2010年08月05日(木)
★求刑通り無期判決 富士河口湖強盗殺人
甲府地裁 無罪主張は「不合理」
富士河口湖町の新聞店従業員平尾恵美子さん=当時(61)=がアパートで絞殺され、現金が奪われた事件で、
強盗殺人の罪に問われた田中龍郎被告(58)=甲府市=の判決公判が4日、甲府地裁で開かれた。深沢茂之裁
判長は「金欲しさに犯行に及んだ動機に酌量の余地はない」と述べ、求刑通り無期懲役を言い渡した。無罪を主張
した田中被告については「不合理な弁解に終始し、反省の態度が認められない」と指摘した。県内の裁判員裁判で
初めて被告が否認し、検察側の状況証拠だけで立証された公判は、最も重い量刑となった。田中被告は即日控訴した。

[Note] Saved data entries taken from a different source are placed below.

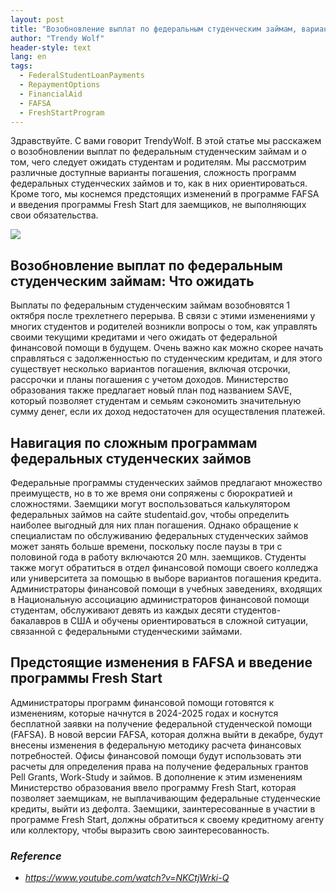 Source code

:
 ```yaml
---
layout: post
title: "Возобновление выплат по федеральным студенческим займам, варианты погашения и изменения в FAFSA"
author: "Trendy Wolf"
header-style: text
lang: en
tags:
  - FederalStudentLoanPayments
  - RepaymentOptions
  - FinancialAid
  - FAFSA
  - FreshStartProgram
---
```


Здравствуйте. С вами говорит TrendyWolf. В этой статье мы расскажем о возобновлении выплат по федеральным студенческим займам и о том, чего следует ожидать студентам и родителям. Мы рассмотрим различные доступные варианты погашения, сложность программ федеральных студенческих займов и то, как в них ориентироваться. Кроме того, мы коснемся предстоящих изменений в программе FAFSA и введения программы Fresh Start для заемщиков, не выполняющих свои обязательства.

<img
    src="https://i.ytimg.com/vi/NKCtjWrki-Q/hqdefault.jpg"
/>


## Возобновление выплат по федеральным студенческим займам: Что ожидать
Выплаты по федеральным студенческим займам возобновятся 1 октября после трехлетнего перерыва. В связи с этими изменениями у многих студентов и родителей возникли вопросы о том, как управлять своими текущими кредитами и чего ожидать от федеральной финансовой помощи в будущем. Очень важно как можно скорее начать справляться с задолженностью по студенческим кредитам, и для этого существует несколько вариантов погашения, включая отсрочки, рассрочки и планы погашения с учетом доходов. Министерство образования также предлагает новый план под названием SAVE, который позволяет студентам и семьям сэкономить значительную сумму денег, если их доход недостаточен для осуществления платежей.

## Навигация по сложным программам федеральных студенческих займов
Федеральные программы студенческих займов предлагают множество преимуществ, но в то же время они сопряжены с бюрократией и сложностями. Заемщики могут воспользоваться калькулятором федеральных займов на сайте studentaid.gov, чтобы определить наиболее выгодный для них план погашения. Однако обращение к специалистам по обслуживанию федеральных студенческих займов может занять больше времени, поскольку после паузы в три с половиной года в работу включаются 20 млн. заемщиков. Студенты также могут обратиться в отдел финансовой помощи своего колледжа или университета за помощью в выборе вариантов погашения кредита. Администраторы финансовой помощи в учебных заведениях, входящих в Национальную ассоциацию администраторов финансовой помощи студентам, обслуживают девять из каждых десяти студентов-бакалавров в США и обучены ориентироваться в сложной ситуации, связанной с федеральными студенческими займами.

## Предстоящие изменения в FAFSA и введение программы Fresh Start
Администраторы программ финансовой помощи готовятся к изменениям, которые начнутся в 2024-2025 годах и коснутся бесплатной заявки на получение федеральной студенческой помощи (FAFSA). В новой версии FAFSA, которая должна выйти в декабре, будут внесены изменения в федеральную методику расчета финансовых потребностей. Офисы финансовой помощи будут использовать эти расчеты для определения права на получение федеральных грантов Pell Grants, Work-Study и займов. В дополнение к этим изменениям Министерство образования ввело программу Fresh Start, которая позволяет заемщикам, не выплачивающим федеральные студенческие кредиты, выйти из дефолта. Заемщики, заинтересованные в участии в программе Fresh Start, должны обратиться к своему кредитному агенту или коллектору, чтобы выразить свою заинтересованность.


### _Reference_
- _https://www.youtube.com/watch?v=NKCtjWrki-Q_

判決によると、田中被告は1月31日午後8時ごろ、平尾さん宅で平尾さんの首にビニールひもを巻き付けて絞め
て窒息死させ、現金57万円を強奪した。
公判は、田中被告が起訴内容を否認したため、「犯人かどうか」が最大の争点だった。判決理由で、深沢裁判長は、
携帯電話の通話記録と田中被告の供述が矛盾していることや、田中被告が事件後に使用したり、所持したりしていた
紙幣から平尾さんの指紋が検出されたことなど、検察側の主張を大筋で認め、田中被告による犯行と断定した。
このほか、田中被告が事件前に息子の授業料や家賃など多額の負債を抱え、借金を繰り返していたことなどから、
「現金が30万円あった」とする田中被告の主張は不自然と判断。事件後に使用した金との差額についても、田中被告
の説明が具体的ではないとした。事前に平尾さんの首を絞めるためのビニールひもを用意したことも認め、「強固な
殺意に基づく計画的な犯行で悪質」とした。
甲府地検の矢野元博次席検事は「目撃者や被告人の自白など直接証拠がない事件であり、有罪認定の難しい事件
だった。裁判官、裁判員は被告人が犯人である事実について適正に判断した。深い敬意を表する」とコメントした。
田中被告の弁護人を務め、無罪を主張していた関二三雄弁護士は「一部主張をくみ取っていただいた部分があった」
としながらも、「有罪は承服できない」と話し、即日控訴したことを明らかにした。